Assigned task: Count, in the entries below, the lines in which "also" occurs. Give the number, nothing more.
(Input for this task)
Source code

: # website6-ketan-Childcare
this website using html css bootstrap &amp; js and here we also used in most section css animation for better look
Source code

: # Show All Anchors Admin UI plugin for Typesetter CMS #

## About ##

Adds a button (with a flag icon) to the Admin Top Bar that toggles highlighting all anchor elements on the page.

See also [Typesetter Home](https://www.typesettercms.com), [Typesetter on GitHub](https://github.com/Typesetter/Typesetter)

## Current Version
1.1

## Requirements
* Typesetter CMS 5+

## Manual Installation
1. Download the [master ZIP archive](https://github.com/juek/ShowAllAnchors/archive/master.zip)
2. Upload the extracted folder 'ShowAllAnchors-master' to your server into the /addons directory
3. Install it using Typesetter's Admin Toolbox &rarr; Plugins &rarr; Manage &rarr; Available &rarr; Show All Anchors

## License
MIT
(End Input for this task)
Written answer: 2